From: Ming Lei <[email protected]>
To: Mike Snitzer <[email protected]>
Cc: Jens Axboe <[email protected]>,
[email protected], [email protected]
Subject: Re: [RFC PATCH] io_uring: reissue in case -EAGAIN is returned after io issue returns
Date: Wed, 6 Apr 2022 10:09:44 +0800 [thread overview]
Message-ID: <Ykz2aF3VgyyVG46m@T590> (raw)
In-Reply-To: <[email protected]>
On Mon, Apr 04, 2022 at 12:51:30PM -0400, Mike Snitzer wrote:
> On Sun, Apr 03 2022 at 7:45P -0400,
> Ming Lei <[email protected]> wrote:
>
> > -EAGAIN still may return after io issue returns, and REQ_F_REISSUE is
> > set in io_complete_rw_iopoll(), but the req never gets chance to be handled.

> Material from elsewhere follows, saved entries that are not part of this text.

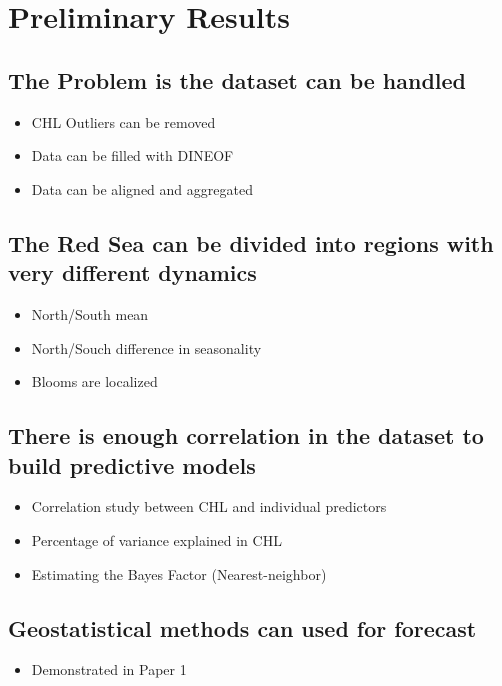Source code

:\chapter{Preliminary Results}

\section{The Problem is the dataset can be handled}

\begin{itemize}
\item CHL Outliers can be removed
\item Data can be filled with DINEOF
\item Data can be aligned and aggregated
\end{itemize}

\section{The Red Sea can be divided into regions with very different dynamics}

\begin{itemize}
\item North/South mean
\item North/Souch difference in seasonality 
\item Blooms are localized
\end{itemize}

\section{There is enough correlation in the dataset to build predictive models}

\begin{itemize}
\item Correlation study between CHL and individual predictors
\item Percentage of variance explained in CHL
\item Estimating the Bayes Factor (Nearest-neighbor)
\end{itemize}

\section{Geostatistical methods can used for forecast}

\begin{itemize}
\item Demonstrated in Paper 1
\end{itemize}
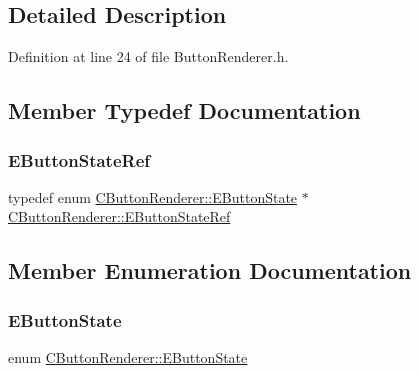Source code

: \subsection{Detailed Description}


Definition at line 24 of file Button\+Renderer.\+h.



\subsection{Member Typedef Documentation}
\hypertarget{classCButtonRenderer_a402e6dc71de924ff3daf036e31048ce7}{}\label{classCButtonRenderer_a402e6dc71de924ff3daf036e31048ce7} 
\subsubsection{\texorpdfstring{E\+Button\+State\+Ref}{EButtonStateRef}}
{\footnotesize\ttfamily typedef  enum \hyperlink{classCButtonRenderer_ae0eccda184600f6e14bfd59033e5e9a1}{C\+Button\+Renderer\+::\+E\+Button\+State} $\ast$ \hyperlink{classCButtonRenderer_a402e6dc71de924ff3daf036e31048ce7}{C\+Button\+Renderer\+::\+E\+Button\+State\+Ref}}



\subsection{Member Enumeration Documentation}
\hypertarget{classCButtonRenderer_ae0eccda184600f6e14bfd59033e5e9a1}{}\label{classCButtonRenderer_ae0eccda184600f6e14bfd59033e5e9a1} 
\subsubsection{\texorpdfstring{E\+Button\+State}{EButtonState}}
{\footnotesize\ttfamily enum \hyperlink{classCButtonRenderer_ae0eccda184600f6e14bfd59033e5e9a1}{C\+Button\+Renderer\+::\+E\+Button\+State}}

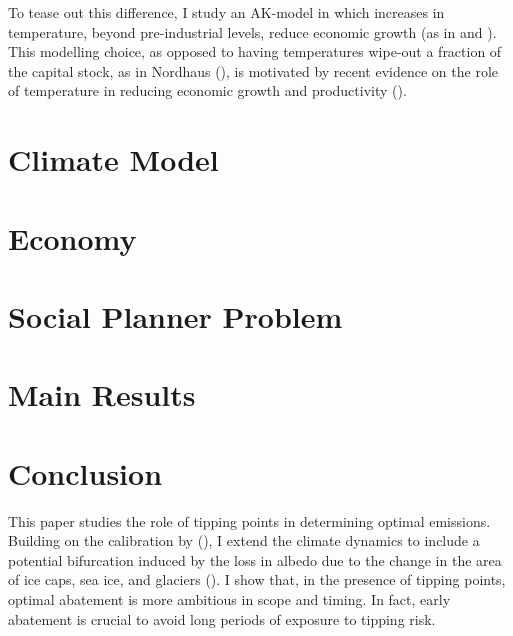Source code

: \documentclass[american, abstract=off]{scrartcl}
\newcommand{\citein}[1]{\citeauthor{#1} (\citeyear{#1})}
\begin{document}
To tease out this difference, I study an AK-model in which increases in temperature, beyond pre-industrial levels, reduce economic growth (as in \cite{pindyck_economic_2013} and \cite{hambel_optimal_2021}). This modelling choice, as opposed to having temperatures wipe-out a fraction of the capital stock, as in Nordhaus (\citeyear{nordhaus_estimates_2014,nordhaus_question_2008,nordhaus_revisiting_2017}), is motivated by recent evidence on the role of temperature in reducing economic growth and productivity (\cite{burke_global_2015, dietz_growth_2019}).


\section{Climate Model}



\section{Economy}




\section{Social Planner Problem}



\section{Main Results}



\section{Conclusion}

This paper studies the role of tipping points in determining optimal emissions. Building on the calibration by \citein{hambel_optimal_2021}, I extend the climate dynamics to include a potential bifurcation induced by the loss in albedo due to the change in the area of ice caps, sea ice, and glaciers (\cite{ashwin_tipping_2012,ashwin_extreme_2020}). I show that, in the presence of tipping points, optimal abatement is more ambitious in scope and timing. In fact, early abatement is crucial to avoid long periods of exposure to tipping risk.
\end{document}
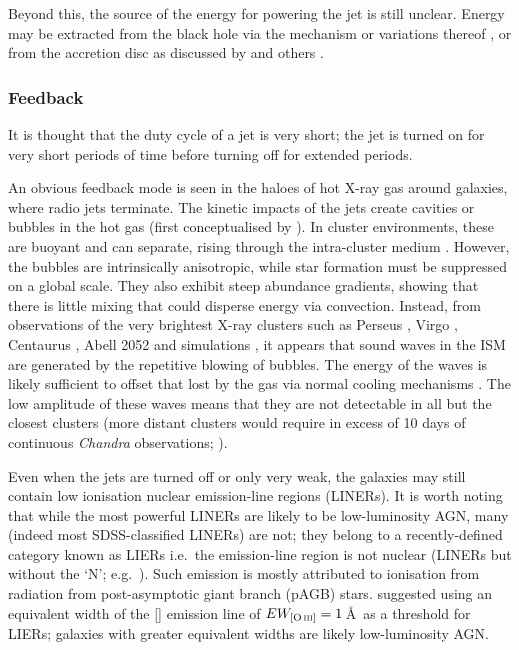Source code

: 			Beyond this, the source of the energy for powering the jet is still unclear. Energy may be extracted from the black hole via the \citet{Blandford1977} mechanism or variations thereof \citep[e.g.][]{Koide2002}, or from the accretion disc as discussed by \citet{Blandford1982} and others \citep[e.g.][]{Hujeirat2003}. 

		\subsubsection{Feedback}
			\label{subsubsec:JetFeedback}
			It is thought that the duty cycle of a jet is very short; the jet is turned on for very short periods of time before turning off for extended periods. 

			An obvious feedback mode is seen in the haloes of hot X-ray gas around galaxies, where radio jets terminate. The kinetic impacts of the jets create cavities or bubbles in the hot gas (first conceptualised by \citealt{Gull1973}). In cluster environments, these are buoyant and can separate, rising through the intra-cluster medium \citep[e.g.][]{Churazov2000, Churazov2001, McNamara2000}. However, the bubbles are intrinsically anisotropic, while star formation must be suppressed on a global scale. They also exhibit steep abundance gradients, showing that there is little mixing that could disperse energy via convection. Instead, from observations of the very brightest X-ray clusters such as Perseus \citep{Fabian2003, Fabian2006}, Virgo \citep{Forman2007}, Centaurus \citep{Sanders2008}, Abell 2052 \citep{Blanton2011} and simulations \citep[e.g.][]{Ruszkowski2004, Sijacki2006}, it appears that sound waves in the ISM are generated by the repetitive blowing of bubbles. The energy of the waves is likely sufficient to offset that lost by the gas via normal cooling mechanisms \citep{Fabian2003}. The low amplitude of these waves means that they are not detectable in all but the closest clusters (more distant clusters would require in excess of 10 days of continuous \textit{Chandra} observations; \citealt{Graham2008}).

			Even when the jets are turned off or only very weak, the galaxies may still contain low ionisation nuclear emission-line regions (LINERs). It is worth noting that while the most powerful LINERs are likely to be low-luminosity AGN, many (indeed most SDSS-classified LINERs) are not; they belong to a recently-defined category known as LIERs i.e.\ the emission-line region is not nuclear (LINERs but without the `N'; e.g.\ \citealt{Sarzi2005, Sarzi2010, Singh2013, Belfiore2016a}). Such emission is mostly attributed to ionisation from radiation from post-asymptotic giant branch (pAGB) stars. \citet{Capetti2011} suggested using an equivalent width of the [] emission line of $EW_\text{[\ion{O}{iii}]} = 1$\,\AA\ as a threshold for LIERs; galaxies with greater equivalent widths are likely low-luminosity AGN.

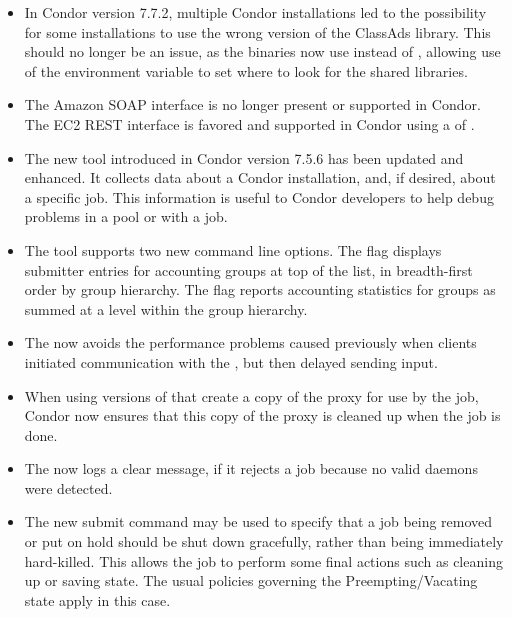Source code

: \begin{itemize}

\item In Condor version 7.7.2, multiple Condor installations led to the
possibility for some installations to use the wrong version of the ClassAds 
library.
This should no longer be an issue, 
as the binaries now use  instead of , 
allowing use of the  environment variable 
to set where to look for the shared libraries.

\item The Amazon SOAP interface is no longer present or supported in Condor.
The EC2 REST interface is favored and supported in Condor
using a  of .

\item The new  tool introduced in 
Condor version 7.5.6 has been updated and enhanced.
It collects data about a Condor installation, and, if desired, 
about a specific job. 
This information is useful to Condor developers to help 
debug problems in a pool or with a job.

\item The  tool supports two new command line options.
The  flag displays submitter entries 
for accounting groups at top of the list,
 in breadth-first order by group hierarchy.
The  flag reports accounting statistics for groups 
as summed at a level within the group hierarchy.

\item The  now avoids the performance problems caused
previously when clients initiated communication with the ,
but then delayed sending input.

\item When using versions of  that create a copy of the proxy 
for use by the job, 
Condor now ensures that this copy of the proxy is cleaned up
when the job is done.

\item The  now logs a clear message, if it rejects a job
because no valid  daemons were detected.

\item The new submit command 
may be used to specify that a job being removed or put on hold should
be shut down gracefully, rather than being immediately hard-killed.
This allows the job to perform some final actions such as cleaning
up or saving state.  The usual policies governing the Preempting/Vacating
state apply in this case.  


\end{itemize}
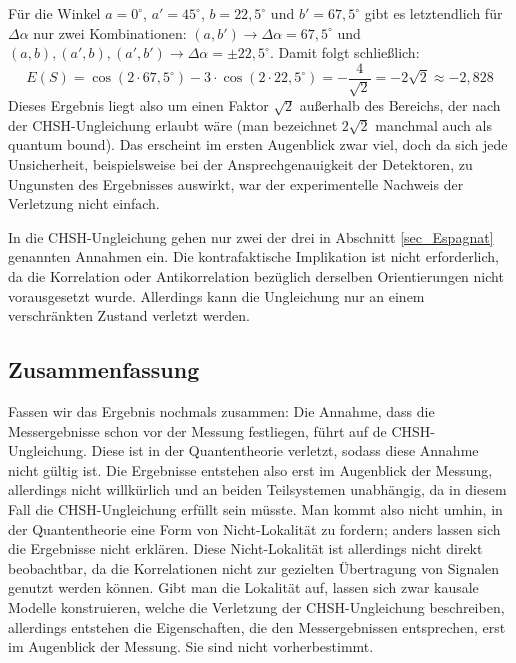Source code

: F\"ur die Winkel $a=0^\circ$, $a'=45^\circ$, $b=22,5^\circ$ und 
$b'=67,5^\circ$ gibt es letztendlich f\"ur $\Delta \alpha$ nur
zwei Kombinationen: $(a,b') \rightarrow \Delta \alpha = 67,5^\circ$
und $(a,b), (a',b), (a',b') \rightarrow \Delta \alpha = \pm 22,5^\circ$.
Damit folgt schlie\ss lich:
\begin{equation}    
    E(S) = \cos (2\cdot 67,5^\circ) - 3 \cdot \cos ( 2\cdot 22,5^\circ) =
      - \frac{4}{\sqrt{2}} = - 2 \sqrt{2} \approx - 2,828   
\end{equation}  
Dieses 
Ergebnis liegt also um einen Faktor $\sqrt{2}$ au\ss erhalb
des Bereichs, der nach der CHSH-Ungleichung erlaubt w\"are
(man bezeichnet $2\sqrt{2}$ manchmal auch als \glqq quantum bound\grqq).
Das erscheint im ersten Augenblick zwar viel, doch da sich
jede Unsicherheit, beispielsweise bei der Ansprechgenauigkeit
der Detektoren, zu Ungunsten des Ergebnisses auswirkt,
war der experimentelle Nachweis der Verletzung nicht einfach.

In die CHSH-Ungleichung gehen nur zwei der drei in Abschnitt
\ref{sec_Espagnat} genannten Annahmen ein. Die kontrafaktische Implikation
ist 
nicht erforderlich, da die Korrelation oder Antikorrelation
bez\"uglich derselben Orientierungen nicht vorausgesetzt
wurde. Allerdings kann die Ungleichung nur an einem
verschr\"ankten Zustand verletzt werden.

\subsection{Zusammenfassung}

Fassen wir das Ergebnis nochmals zusammen: Die Annahme, dass die
Messergebnisse schon vor der Messung festliegen, f\"uhrt auf de CHSH-Ungleichung.
Diese ist in der Quantentheorie verletzt, sodass diese Annahme nicht g\"ultig
ist. Die Ergebnisse entstehen also erst im Augenblick der Messung, allerdings
nicht willk\"urlich und an beiden Teilsystemen unabh\"angig, da in diesem Fall
die CHSH-Ungleichung erf\"ullt sein m\"usste. Man kommt also nicht umhin,
in der Quantentheorie eine Form von Nicht-Lokalit\"at zu fordern; anders lassen sich
die Ergebnisse nicht erkl\"aren. Diese Nicht-Lokalit\"at ist allerdings nicht
direkt beobachtbar, da die Korrelationen nicht zur gezielten \"Ubertragung von
Signalen genutzt werden k\"onnen. Gibt man die Lokalit\"at auf, lassen sich
zwar kausale Modelle konstruieren, welche die Verletzung der CHSH-Ungleichung
beschreiben, allerdings entstehen die Eigenschaften, die den Messergebnissen  
entsprechen, erst im Augenblick der Messung. Sie sind nicht vorherbestimmt.

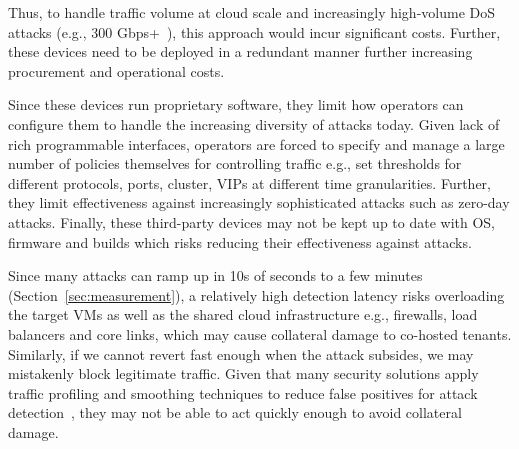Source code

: Thus, to handle
traffic volume at cloud scale and increasingly high-volume DoS attacks 
(e.g., 300 Gbps+~\cite{Q4report}), this approach would incur significant costs. Further, these devices
need to be deployed in a redundant manner further increasing procurement and 
operational costs. 

 Since these devices run proprietary software, they limit
how operators can configure them to handle the increasing diversity of attacks today. 
Given lack of rich programmable interfaces, 
operators are forced to specify and manage a large number of policies themselves  
for controlling traffic e.g., set thresholds for different protocols, ports, cluster, VIPs 
at different time granularities. Further, 
they limit effectiveness against increasingly 
sophisticated attacks such as zero-day attacks. %
Finally, these third-party devices may not be kept up to date with OS, firmware and builds which risks reducing their effectiveness against attacks. 

 Since many attacks can ramp up
in 10s of seconds to a few minutes (Section~\ref{sec:measurement}), a
relatively high detection latency risks overloading the target VMs as
well as the shared cloud infrastructure e.g., firewalls, load
balancers and core links, which may cause collateral damage to
co-hosted tenants.  Similarly, if we cannot revert fast
enough when the attack subsides, we may mistakenly block legitimate
traffic. Given that many security solutions apply traffic
profiling and smoothing techniques to reduce false positives for
attack detection~\cite{peakflow}, they may not be able to act quickly
enough to avoid collateral damage.


%

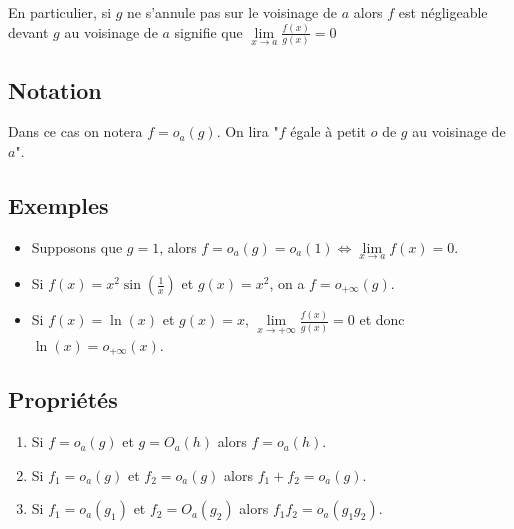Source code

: \documentclass[a4paper,10pt]{book} %
\begin{document}
En particulier, si $g$ ne s'annule pas sur le voisinage de $a$ alors $f$ est négligeable devant $g$ au voisinage de $a$ signifie que $\lim\limits_{x\rightarrow a} \frac{f(x)}{g(x)}=0$

\subsection{Notation}
Dans ce cas on notera $f=o_a(g)$. On lira "$f$ égale à petit $o$ de $g$ au voisinage de $a$".

\subsection{Exemples}
\begin{itemize}[label=$\bullet$]
\item Supposons que $g=1$, alors $f=o_a(g)=o_a(1) \Leftrightarrow \lim\limits_{x\rightarrow a}f(x)=0$.
\item Si $f(x)=x^2\sin(\frac{1}{x})$ et $g(x)=x^2$, on a $f=o_{+\infty}(g)$.
\item Si $f(x)=\ln(x)$ et $g(x)=x$, $\lim\limits_{x\rightarrow +\infty} \frac{f(x)}{g(x)}=0$ et donc $\ln(x)=o_{+\infty}(x)$.
\end{itemize}

\subsection{Propriétés}
\begin{enumerate}
\item Si $f=o_a(g)$ et $g=O_a(h)$ alors $f=o_a(h)$.
\item Si $f_1=o_a(g)$ et $f_2=o_a(g)$ alors $f_1+f_2=o_a(g)$.
\item Si $f_1=o_a(g_1)$ et $f_2=O_a(g_2)$ alors $f_1f_2=o_a(g_1g_2)$.
\end{enumerate}
\end{document}
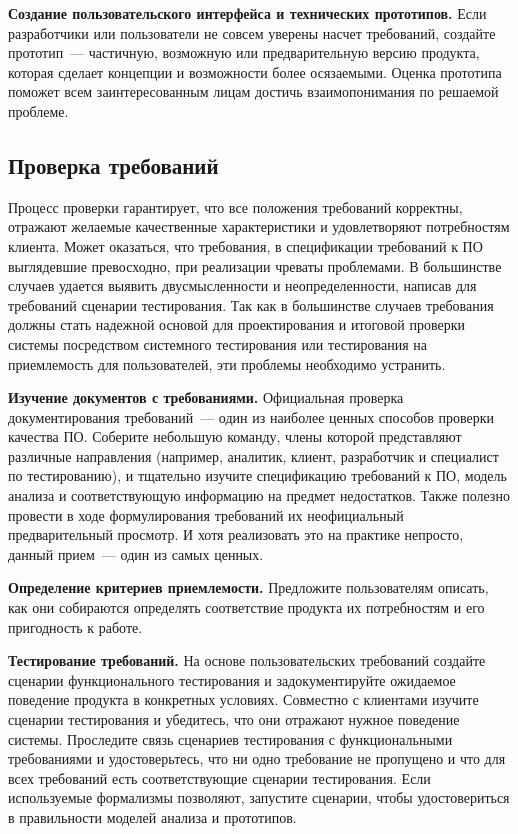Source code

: \documentclass{../../text-style}
\begin{document}
\textbf{Создание пользовательского интерфейса и технических прототипов.}
Если разработчики или пользователи не совсем уверены насчет требований, создайте прототип~--- частичную, возможную или предварительную версию продукта, которая сделает концепции и возможности более осязаемыми.
Оценка прототипа поможет всем заинтересованным лицам достичь взаимопонимания по решаемой проблеме.

\subsection{Проверка требований}

Процесс проверки гарантирует, что все положения требований корректны, отражают желаемые качественные характеристики и удовлетворяют потребностям клиента.
Может оказаться, что требования, в спецификации требований к ПО выглядевшие превосходно, при реализации чреваты проблемами.
В большинстве случаев удается выявить двусмысленности и неопределенности, написав для требований сценарии тестирования.
Так как в большинстве случаев требования должны стать надежной основой для проектирования и итоговой проверки системы посредством системного тестирования или тестирования на приемлемость для пользователей, эти проблемы необходимо устранить.

\textbf{Изучение документов с требованиями.}
Официальная проверка документирования требований~--- один из наиболее ценных способов проверки качества ПО.
Соберите небольшую команду, члены которой представляют различные направления (например, аналитик, клиент, разработчик и специалист по тестированию), и тщательно изучите спецификацию требований к ПО, модель анализа и соответствующую информацию на предмет недостатков.
Также полезно провести в ходе формулирования требований их неофициальный предварительный просмотр.
И хотя реализовать это на практике непросто, данный прием~--- один из самых ценных.

\textbf{Определение критериев приемлемости.}
Предложите пользователям описать, как они собираются определять соответствие продукта их потребностям и его пригодность к работе.

\textbf{Тестирование требований.}
На основе пользовательских требований создайте сценарии функционального тестирования и задокументируйте ожидаемое поведение продукта в конкретных условиях.
Совместно с клиентами изучите сценарии тестирования и убедитесь, что они отражают нужное поведение системы.
Проследите связь сценариев тестирования с функциональными требованиями и удостоверьтесь, что ни одно требование не пропущено и что для всех требований есть соответствующие сценарии тестирования.
Если используемые формализмы позволяют, запустите сценарии, чтобы удостовериться в правильности моделей анализа и прототипов.
\end{document}
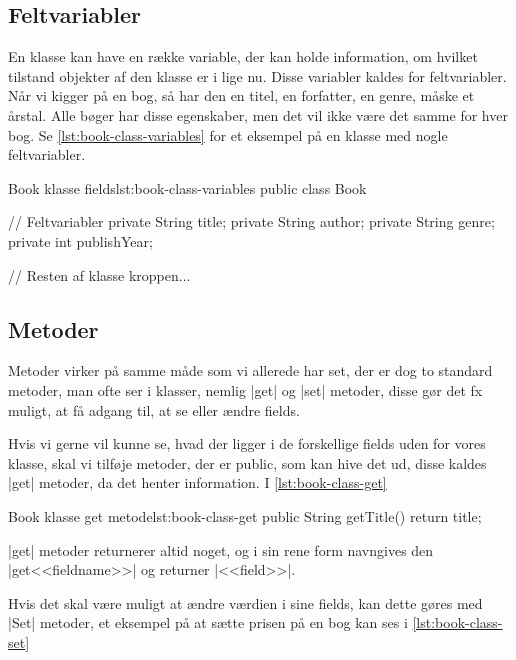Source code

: \subsection{Feltvariabler}

En klasse kan have en række variable, der kan holde information, om
hvilket tilstand objekter af den klasse er i lige nu. Disse variabler
kaldes for feltvariabler. Når vi kigger på en bog, så har den en
titel, en forfatter, en genre, måske et årstal. Alle bøger har disse
egenskaber, men det vil ikke være det samme for hver bog. Se
\autoref{lst:book-class-variables} for et eksempel på en klasse med
nogle feltvariabler.

\begin{JavaCode}{Book klasse fields}{lst:book-class-variables}
	public class Book {

		// Feltvariabler
		private String title;
		private String author;
		private String genre;
		private int publishYear;

		// Resten af klasse kroppen...
	}
\end{JavaCode}


\subsection{Metoder}

Metoder virker på samme måde som vi allerede har set, der er dog to
standard metoder, man ofte ser i klasser, nemlig \JavaInline|get| og
\JavaInline|set| metoder, disse gør det fx muligt, at få adgang til,
at se eller ændre fields.

Hvis vi gerne vil kunne se, hvad der ligger i de forskellige fields
uden for vores klasse, skal vi tilføje metoder, der er public, som kan
hive det ud, disse kaldes \JavaInline|get| metoder, da det henter
information. I \autoref{lst:book-class-get}

\begin{JavaCode}{Book klasse get metode}{lst:book-class-get}
	public String getTitle() {
		return title;
	}
\end{JavaCode}

\JavaInline|get| metoder returnerer altid noget, og i sin rene form
navngives den \JavaInline|get<<fieldname>>| og returner
\JavaInline|<<field>>|.

Hvis det skal være muligt at ændre værdien i sine fields, kan dette
gøres med \JavaInline|Set| metoder, et eksempel på at sætte prisen på
en bog kan ses i \autoref{lst:book-class-set}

> > io_iopoll_check doesn't handle this situation, and io hang can be caused.
> >
> > Current dm io polling may return -EAGAIN after bio submission is
> > returned, also blk-throttle might trigger this situation too.
> >
> > Cc: Mike Snitzer <[email protected]>
> > Signed-off-by: Ming Lei <[email protected]>
>
> I first reverted commit 5291984004ed ("dm: fix bio polling to handle
> possibile BLK_STS_AGAIN") then applied this patch and verified this
> fixes the DM bio polling hangs. Nice work!
>
> But interestingly with this fio test (against dm-linear ontop of
> null_blk with queue_mode=2 submit_queues=8 poll_queues=2 bs=4096 gb=16):
>
> fio --bs=4096 --ioengine=io_uring --fixedbufs --registerfiles --hipri=1 \
> --iodepth=16 --iodepth_batch_submit=16 --iodepth_batch_complete_min=16 \
> --filename=/dev/mapper/linear --direct=1 --runtime=20 --numjobs=16 \
> --rw=randread --name=test --group_reporting --norandommap
16jobs in io_uring/aio test is overkill.
>
> I get 3186k IOPS with your patch to have io_uring retry (and commit
> 5291984004ed reverted), but 4305k IOPS if leave commit 5291984004ed
> applied (and DM resorts to retrying any -EAGAIN _without_ polling).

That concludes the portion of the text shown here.